### WHAT TO DO:
Apart from the pictures, every entry below should be repeated exactly.

┏━━

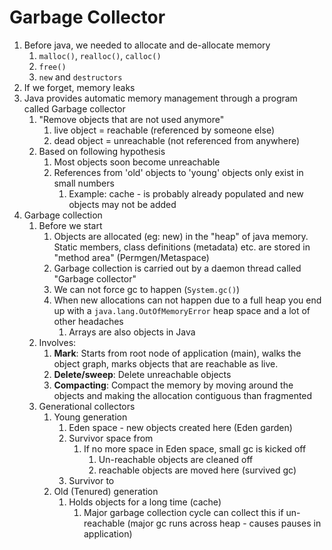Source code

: # Garbage Collector #
1. Before java, we needed to allocate and de-allocate memory
	1. `malloc()`, `realloc()`, `calloc()`
	2. `free()`
	3. `new` and `destructors`
2. If we forget, memory leaks
3. Java provides automatic memory management through a program called Garbage collector
	1. "Remove objects that are not used anymore"
		1. live object = reachable (referenced by someone else)
		2. dead object = unreachable (not referenced from anywhere)
	2. Based on following hypothesis
		1. Most objects soon become unreachable 
		2. References from 'old' objects to 'young' objects only exist in small numbers
			1. Example: cache - is probably already populated and new objects may not be added
4. Garbage collection
	1. Before we start
		1. Objects are allocated (eg: new) in the "heap" of java memory. Static members, class definitions (metadata) etc. are stored in "method area" (Permgen/Metaspace)
		2. Garbage collection is carried out by a daemon thread called "Garbage collector"
		3. We can not force gc to happen (`System.gc()`)
		4. When new allocations can not happen due to a full heap you end up with a `java.lang.OutOfMemoryError` heap space and a lot of other headaches
			1. Arrays are also objects in Java
	2. Involves:
		1. **Mark**: Starts from root node of application (main), walks the object graph, marks objects that are reachable as live.
		2. **Delete/sweep**: Delete unreachable objects
		3. **Compacting**: Compact the memory by moving around the objects and making the allocation contiguous than fragmented
	3. Generational collectors
		1. Young generation
			1. Eden space - new objects created here (Eden garden)
			2. Survivor space from
				1. If no more space in Eden space, small gc is kicked off
					1. Un-reachable objects are cleaned off
					2. reachable objects are moved here (survived gc)
			3. Survivor to
		2. Old (Tenured) generation
			1. Holds objects for a long time (cache)
				1. Major garbage collection cycle can collect this if un-reachable (major gc runs across heap - causes pauses in application)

┗━━

### ANSWER SPACE:
Source code

: # Garbage Collector #
1. Before java, we needed to allocate and de-allocate memory
	1. `malloc()`, `realloc()`, `calloc()`
	2. `free()`
	3. `new` and `destructors`
2. If we forget, memory leaks
3. Java provides automatic memory management through a program called Garbage collector
	1. "Remove objects that are not used anymore"
		1. live object = reachable (referenced by someone else)
		2. dead object = unreachable (not referenced from anywhere)
	2. Based on following hypothesis
		1. Most objects soon become unreachable 
		2. References from 'old' objects to 'young' objects only exist in small numbers
			1. Example: cache - is probably already populated and new objects may not be added
4. Garbage collection
	1. Before we start
		1. Objects are allocated (eg: new) in the "heap" of java memory. Static members, class definitions (metadata) etc. are stored in "method area" (Permgen/Metaspace)
		2. Garbage collection is carried out by a daemon thread called "Garbage collector"
		3. We can not force gc to happen (`System.gc()`)
		4. When new allocations can not happen due to a full heap you end up with a `java.lang.OutOfMemoryError` heap space and a lot of other headaches
			1. Arrays are also objects in Java
	2. Involves:
		1. **Mark**: Starts from root node of application (main), walks the object graph, marks objects that are reachable as live.
		2. **Delete/sweep**: Delete unreachable objects
		3. **Compacting**: Compact the memory by moving around the objects and making the allocation contiguous than fragmented
	3. Generational collectors
		1. Young generation
			1. Eden space - new objects created here (Eden garden)
			2. Survivor space from
				1. If no more space in Eden space, small gc is kicked off
					1. Un-reachable objects are cleaned off
					2. reachable objects are moved here (survived gc)
			3. Survivor to
		2. Old (Tenured) generation
			1. Holds objects for a long time (cache)
				1. Major garbage collection cycle can collect this if un-reachable (major gc runs across heap - causes pauses in application)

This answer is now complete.